Stored records >>
Segment Open
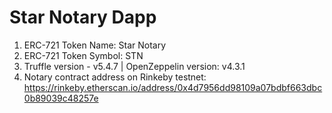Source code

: # Star Notary Dapp
1. ERC-721 Token Name: Star Notary
2. ERC-721 Token Symbol: STN
3. Truffle version - v5.4.7  | OpenZeppelin version: v4.3.1
4. Notary contract address on Rinkeby testnet: https://rinkeby.etherscan.io/address/0x4d7956dd98109a07bdbf663dbc0b89039c48257e
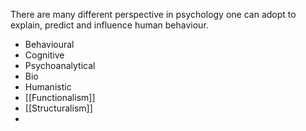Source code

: There are many different perspective in psychology one can adopt to explain, predict and influence human behaviour. 

* Behavioural
* Cognitive
* Psychoanalytical
* Bio
* Humanistic
* [[Functionalism]]
* [[Structuralism]]
* 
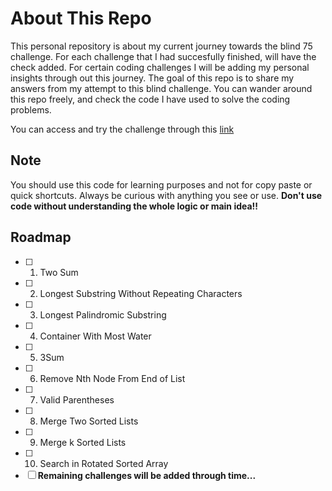 
<!--About This Repo-->
# About This Repo

This personal repository is about my current journey towards the blind 75 challenge.
For each challenge that I had succesfully finished, will have the check added.
For certain coding challenges I will be adding my personal insights through out this journey.
The goal of this repo is to share my answers from my attempt to this blind challenge.
You can wander around this repo freely, and check the code I have used to solve the coding problems.

You can access and try the challenge through this [link](https://leetcode.com/list/xi4ci4ig/)

<!--Usage Note-->
## Note
You should use this code for learning purposes and not for copy paste or quick shortcuts. Always be curious with anything you see or use. **Don't use code without understanding the whole logic or main idea!!**

<!--Roadmap-->
## Roadmap

- [ ] 1. Two Sum
- [ ] 2. Longest Substring Without Repeating Characters
- [ ] 3. Longest Palindromic Substring
- [ ] 4. Container With Most Water
- [ ] 5. 3Sum
- [ ] 6. Remove Nth Node From End of List
- [ ] 7. Valid Parentheses
- [ ] 8. Merge Two Sorted Lists
- [ ] 9. Merge k Sorted Lists
- [ ] 10. Search in Rotated Sorted Array
- [ ] **Remaining challenges will be added through time...**

<!-- 
- [ ] 11.
- [ ] 12.
- [ ] 13.
- [ ] 14.
- [ ] 15.
- [ ] 16.
- [ ] 17.
- [ ] 18.
- [ ] 19.
- [ ] 20.
- [ ] 21.
- [ ] 22.
- [ ] 23.
- [ ] 24.
- [ ] 25.
- [ ] 26.
- [ ] 27.
- [ ] 28.
- [ ] 29.
- [ ] 30.
- [ ] 31.
- [ ] 32.
- [ ] 33.
- [ ] 34.
- [ ] 35.
- [ ] 36.
- [ ] 37.
- [ ] 38.
- [ ] 39.
- [ ] 40.
- [ ] 41.
- [ ] 42.
- [ ] 43.
- [ ] 44.
- [ ] 45.
- [ ] 46.
- [ ] 47.
- [ ] 48.
- [ ] 49.
- [ ] 50.
- [ ] 51.
- [ ] 52.
- [ ] 53.
- [ ] 54.
- [ ] 55.
- [ ] 56.
- [ ] 57.
- [ ] 58.
- [ ] 59.
- [ ] 60.
-->


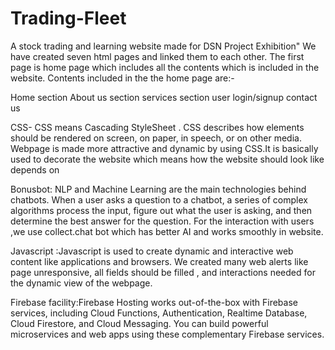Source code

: # Trading-Fleet

A stock trading and learning website made for DSN Project Exhibition"
We have created seven html pages and linked them to each other. The first page is home page which includes all the contents which is included in the website. Contents included in the the home page are:-

Home section 
About us section
services section
user login/signup
contact us 


CSS- CSS  means  Cascading StyleSheet . CSS describes how elements should be rendered on screen, on paper, in speech, or on other media. Webpage is made more attractive and dynamic by using CSS.It is basically used to decorate the website which means how the website should look like depends on

Bonusbot: NLP and Machine Learning are the main technologies behind chatbots. When a user asks a question to a chatbot, a series of complex algorithms process the input, figure out what the user is asking, and then determine the best answer for the question. For the interaction with users ,we use  collect.chat bot which has better AI and works smoothly in website.

Javascript :Javascript is used to create dynamic and interactive web content like applications and browsers. We created many web alerts like page unresponsive, all fields should be filled , and interactions needed for the dynamic view of the webpage.

Firebase facility:Firebase Hosting works out-of-the-box with Firebase services, including Cloud Functions, Authentication, Realtime Database, Cloud Firestore, and Cloud Messaging. You can build powerful microservices and web apps using these complementary Firebase services.
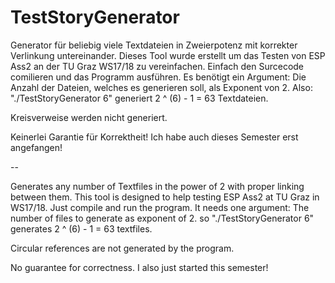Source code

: # TestStoryGenerator
Generator für beliebig viele Textdateien in Zweierpotenz mit korrekter Verlinkung untereinander.
Dieses Tool wurde erstellt um das Testen von ESP Ass2 an der TU Graz WS17/18 zu vereinfachen.
Einfach den Surcecode comilieren und das Programm ausführen.
Es benötigt ein Argument: Die Anzahl der Dateien, welches es generieren soll, als Exponent von 2.
Also: "./TestStoryGenerator 6" generiert 2 ^ (6) - 1 = 63 Textdateien.

Kreisverweise werden nicht generiert.

Keinerlei Garantie für Korrektheit! Ich habe auch dieses Semester erst angefangen!

--

Generates any number of Textfiles in the power of 2 with proper linking between them.
This tool is designed to help testing ESP Ass2 at TU Graz in WS17/18.
Just compile and run the program.
It needs one argument: The number of files to generate as exponent of 2.
so "./TestStoryGenerator 6" generates 2 ^ (6) - 1 = 63 textfiles.

Circular references are not generated by the program.

No guarantee for correctness. I also just started this semester!
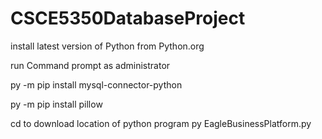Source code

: # CSCE5350DatabaseProject

install latest version of Python from Python.org

run Command prompt as administrator

py -m pip install mysql-connector-python

py -m pip install pillow

cd to download location of python program
py EagleBusinessPlatform.py
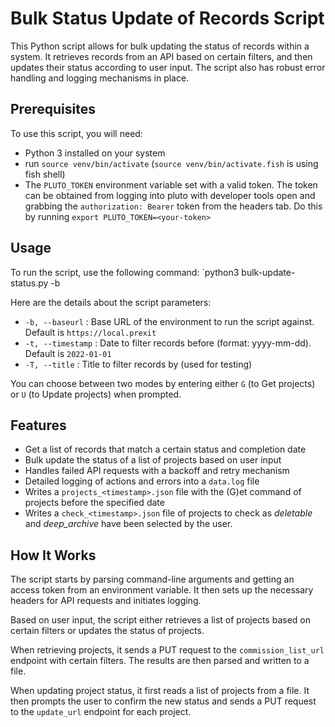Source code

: # Bulk Status Update of Records Script

This Python script allows for bulk updating the status of records within a system. It retrieves records from an API based on certain filters, and then updates their status according to user input. The script also has robust error handling and logging mechanisms in place.

## Prerequisites

To use this script, you will need:
- Python 3 installed on your system
- run `source venv/bin/activate` (`source venv/bin/activate.fish` is using fish shell)
- The `PLUTO_TOKEN` environment variable set with a valid token. The token can be obtained from logging into pluto with developer tools open and grabbing the `authorization: Bearer` token from the headers tab. Do this by running `export PLUTO_TOKEN=<your-token>`

## Usage

To run the script, use the following command:
`python3 bulk-update-status.py -b <baseurl>

Here are the details about the script parameters:

- `-b, --baseurl` : Base URL of the environment to run the script against. Default is `https://local.prexit`
- `-t, --timestamp` : Date to filter records before (format: yyyy-mm-dd). Default is `2022-01-01`
- `-T, --title` : Title to filter records by (used for testing)

You can choose between two modes by entering either `G` (to Get projects) or `U` (to Update projects) when prompted.

## Features

- Get a list of records that match a certain status and completion date
- Bulk update the status of a list of projects based on user input
- Handles failed API requests with a backoff and retry mechanism
- Detailed logging of actions and errors into a `data.log` file
- Writes a `projects_<timestamp>.json` file with the (G)et command of projects before the specified date
- Writes a `check_<timestamp>.json` file of projects to check as _deletable_ and _deep_archive_ have been selected by the user.

## How It Works

The script starts by parsing command-line arguments and getting an access token from an environment variable. It then sets up the necessary headers for API requests and initiates logging.

Based on user input, the script either retrieves a list of projects based on certain filters or updates the status of projects.

When retrieving projects, it sends a PUT request to the `commission_list_url` endpoint with certain filters. The results are then parsed and written to a file.

When updating project status, it first reads a list of projects from a file. It then prompts the user to confirm the new status and sends a PUT request to the `update_url` endpoint for each project.
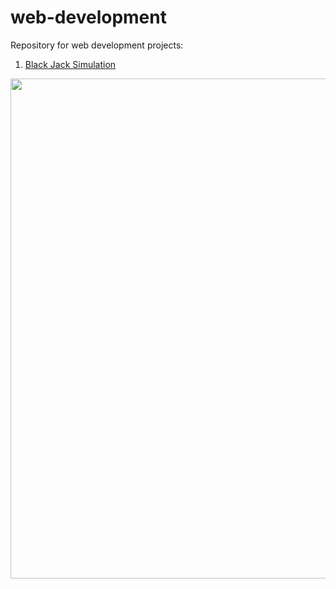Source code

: # web-development

Repository for web development projects:

1. [Black Jack Simulation](https://github.com/magabrielaa/web-development/tree/main/black-jack%20simulation)

<img src="https://github.com/magabrielaa/web-development/blob/main/black-jack%20simulation/Black%20Jack%20Simulation.gif" width="700" height="800" />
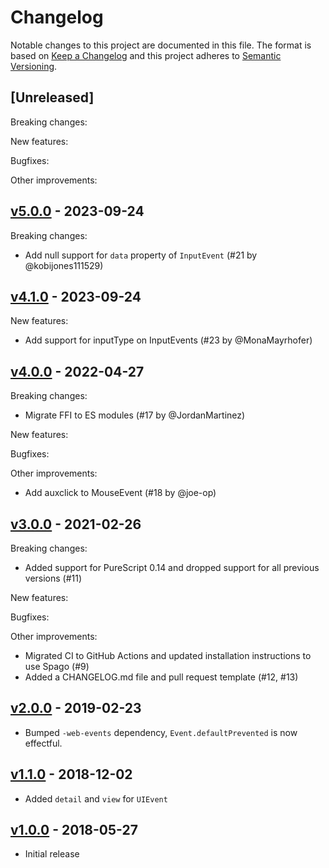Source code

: # Changelog

Notable changes to this project are documented in this file. The format is based on [Keep a Changelog](https://keepachangelog.com/en/1.0.0/) and this project adheres to [Semantic Versioning](https://semver.org/spec/v2.0.0.html).

## [Unreleased]

Breaking changes:

New features:

Bugfixes:

Other improvements:

## [v5.0.0](https://github.com/purescript-web/purescript-web-uievents/releases/tag/v5.0.0) - 2023-09-24

Breaking changes:
- Add null support for `data` property of `InputEvent` (#21 by @kobijones111529)

## [v4.1.0](https://github.com/purescript-web/purescript-web-uievents/releases/tag/v4.1.0) - 2023-09-24

New features:
- Add support for inputType on InputEvents (#23 by @MonaMayrhofer)

## [v4.0.0](https://github.com/purescript-web/purescript-web-uievents/releases/tag/v4.0.0) - 2022-04-27

Breaking changes:
- Migrate FFI to ES modules (#17 by @JordanMartinez)

New features:

Bugfixes:

Other improvements:
- Add auxclick to MouseEvent (#18 by @joe-op)

## [v3.0.0](https://github.com/purescript-web/purescript-web-uievents/releases/tag/v3.0.0) - 2021-02-26

Breaking changes:
- Added support for PureScript 0.14 and dropped support for all previous versions (#11)

New features:

Bugfixes:

Other improvements:
- Migrated CI to GitHub Actions and updated installation instructions to use Spago (#9)
- Added a CHANGELOG.md file and pull request template (#12, #13)

## [v2.0.0](https://github.com/purescript-web/purescript-web-uievents/releases/tag/v2.0.0) - 2019-02-23

- Bumped `-web-events` dependency, `Event.defaultPrevented` is now effectful.

## [v1.1.0](https://github.com/purescript-web/purescript-web-uievents/releases/tag/v1.1.0) - 2018-12-02

- Added `detail` and `view` for `UIEvent`

## [v1.0.0](https://github.com/purescript-web/purescript-web-uievents/releases/tag/v1.0.0) - 2018-05-27

- Initial release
Segment Closed
Problem to work on >> Give a count of the lines above that include the word "Textdateien", and add nothing to it.

Final answer >> 2